Mamy pełnię lata! Czyli najlepszą porę na kolorowe, soczyste, kipiące od witamin sałatki. Z tej okazji, oraz ponieważ bób wygląda do nas z każdego straganu, poleca się sałatka z bobem i pomidorami.
Czas przygotowania
25 min
-
3-4 duże garście sałaty (może być gotowy miks sałat lub szpinak, u mnie posiekana ½ małej główki sałaty lodowej)
-
500-700g kg bobu świeżego (niełuskanego)
-
400-500g pomidorów (u mnie koktajlowe, miks żółtych i czerwonych)
-
2 papryki (u mnie żółte)
-
½ słoiczka suszonych pomidorów
-
2 garście pestek dyni (można pominąć, można zastąpić innymi pestkami lub orzechami)
-
Sos:
-
6 łyżek oliwy
-
3 łyżki soku z cytryny lub limonki (z około ½ owocu)
-
1 łyżeczka musztardy
-
1 łyżeczka syropu klonowego, syropu z agawy lub miodu
-
1 ząbek czosnku (można pominąć)
-
⅓ łyżeczki soli
-
⅓ łyżeczki pieprzu
-
W garnku zagotowujemy wodę na bób. Umyty, nieobrany bób wrzucamy do gotującej się wody, zmniejszamy gaz, gotujemy około 12 minut.
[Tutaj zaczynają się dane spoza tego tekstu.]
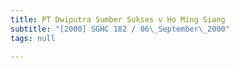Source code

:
 ```yaml
---
title: PT Dwiputra Sumber Sukses v Ho Ming Siang
subtitle: "[2000] SGHC 182 / 06\_September\_2000"
tags: null

---
```


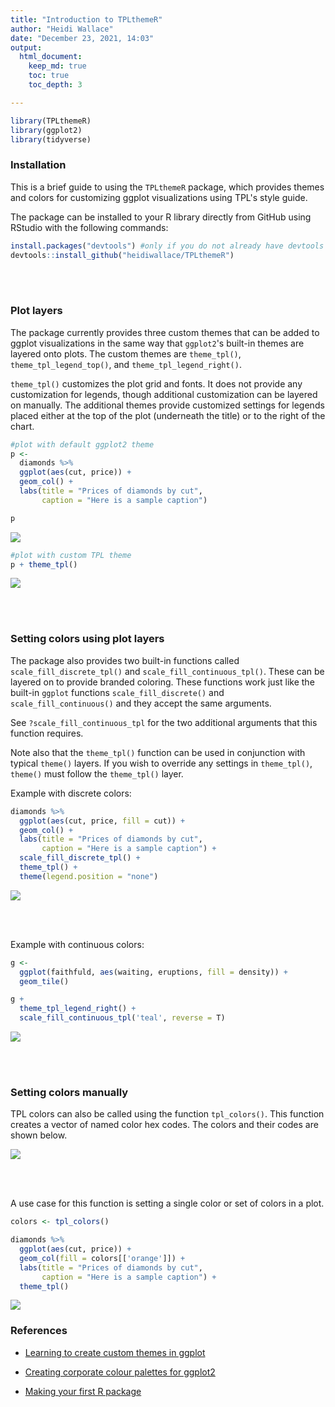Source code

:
 ```yaml
---
title: "Introduction to TPLthemeR"
author: "Heidi Wallace"
date: "December 23, 2021, 14:03"
output: 
  html_document:
    keep_md: true
    toc: true
    toc_depth: 3

---
```





```r
library(TPLthemeR)
library(ggplot2)
library(tidyverse)
```

### Installation

This is a brief guide to using the `TPLthemeR` package, which provides themes and colors for customizing ggplot visualizations using TPL's style guide. 

The package can be installed to your R library directly from GitHub using RStudio with the following commands:


```r
install.packages("devtools") #only if you do not already have devtools installed
devtools::install_github("heidiwallace/TPLthemeR")
```

<br><br>

### Plot layers

The package currently provides three custom themes that can be added to ggplot visualizations in the same way that `ggplot2`'s built-in themes are layered onto plots. The custom themes are `theme_tpl()`, `theme_tpl_legend_top()`, and `theme_tpl_legend_right()`.

`theme_tpl()` customizes the plot grid and fonts. It does not provide any customization for legends, though additional customization can be layered on manually. The additional themes provide customized settings for legends placed either at the top of the plot (underneath the title) or to the right of the chart.


```r
#plot with default ggplot2 theme
p <- 
  diamonds %>% 
  ggplot(aes(cut, price)) +
  geom_col() +
  labs(title = "Prices of diamonds by cut",
       caption = "Here is a sample caption")

p
```

![](Introduction_files/figure-html/unnamed-chunk-3-1.png)<!-- -->


```r
#plot with custom TPL theme
p + theme_tpl()
```

![](Introduction_files/figure-html/unnamed-chunk-4-1.png)<!-- -->


<br><br>

### Setting colors using plot layers

The package also provides two built-in functions called `scale_fill_discrete_tpl()` and `scale_fill_continuous_tpl()`. These can be layered on to provide branded coloring. These functions work just like the built-in `ggplot` functions `scale_fill_discrete()` and `scale_fill_continuous()` and they accept the same arguments. 

See `?scale_fill_continuous_tpl` for the two additional arguments that this function requires.

Note also that the `theme_tpl()` function can be used in conjunction with typical `theme()` layers. If you wish to override any settings in `theme_tpl()`, `theme()` must follow the `theme_tpl()` layer.

Example with discrete colors:


```r
diamonds %>% 
  ggplot(aes(cut, price, fill = cut)) +
  geom_col() +
  labs(title = "Prices of diamonds by cut",
       caption = "Here is a sample caption") + 
  scale_fill_discrete_tpl() +
  theme_tpl() +
  theme(legend.position = "none")
```

![](Introduction_files/figure-html/unnamed-chunk-5-1.png)<!-- -->

<br><br>

Example with continuous colors:


```r
g <- 
  ggplot(faithfuld, aes(waiting, eruptions, fill = density)) +
  geom_tile()

g + 
  theme_tpl_legend_right() +
  scale_fill_continuous_tpl('teal', reverse = T)
```

![](Introduction_files/figure-html/unnamed-chunk-6-1.png)<!-- -->

<br><br>

### Setting colors manually

TPL colors can also be called using the function `tpl_colors()`. This function creates a vector of named color hex codes. The colors and their codes are shown below.

![](Introduction_files/figure-html/unnamed-chunk-7-1.png)<!-- -->

<br><br>

A use case for this function is setting a single color or set of colors in a plot.


```r
colors <- tpl_colors()

diamonds %>% 
  ggplot(aes(cut, price)) +
  geom_col(fill = colors[['orange']]) +
  labs(title = "Prices of diamonds by cut",
       caption = "Here is a sample caption") +
  theme_tpl()
```

![](Introduction_files/figure-html/unnamed-chunk-8-1.png)<!-- -->


### References

* <a href="http://rpubs.com/mclaire19/ggplot2-custom-themes">Learning to create custom themes in ggplot</a>

* <a href="https://drsimonj.svbtle.com/creating-corporate-colour-palettes-for-ggplot2">Creating corporate colour palettes for ggplot2</a>

* <a href="https://tinyheero.github.io/jekyll/update/2015/07/26/making-your-first-R-package.html">Making your first R package</a>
Odcedzamy i przelewamy zimną wodą.
-
Umyte warzywa kroimy: sałatę na mniejsze kawałki (jeśli nie jest już krojona), pomidorki w zależności od rozmiaru na połówki (koktajlowe), ćwiartki (niewielkie pomidory) lub więcej części (większe pomidory), paprykę w paski. Pomidorki suszone kroimy na mniejsze cząstki (połówka pomidora na 2-3 części).
-
Ostudzony bób łuskamy z łupinek.
-
Składniki sosu blendujemy lub mieszamy energicznie trzepaczką - jeśli mieszamy, to czosnek przepuśćmy wcześniej przez praskę lub pomińmy.
-
W misce układamy sałatę, wyłuskany bób, pomidory, pomidorki suszone, paprykę. Polewamy sosem i posypujemy pestkami dyni. Na zdrowie!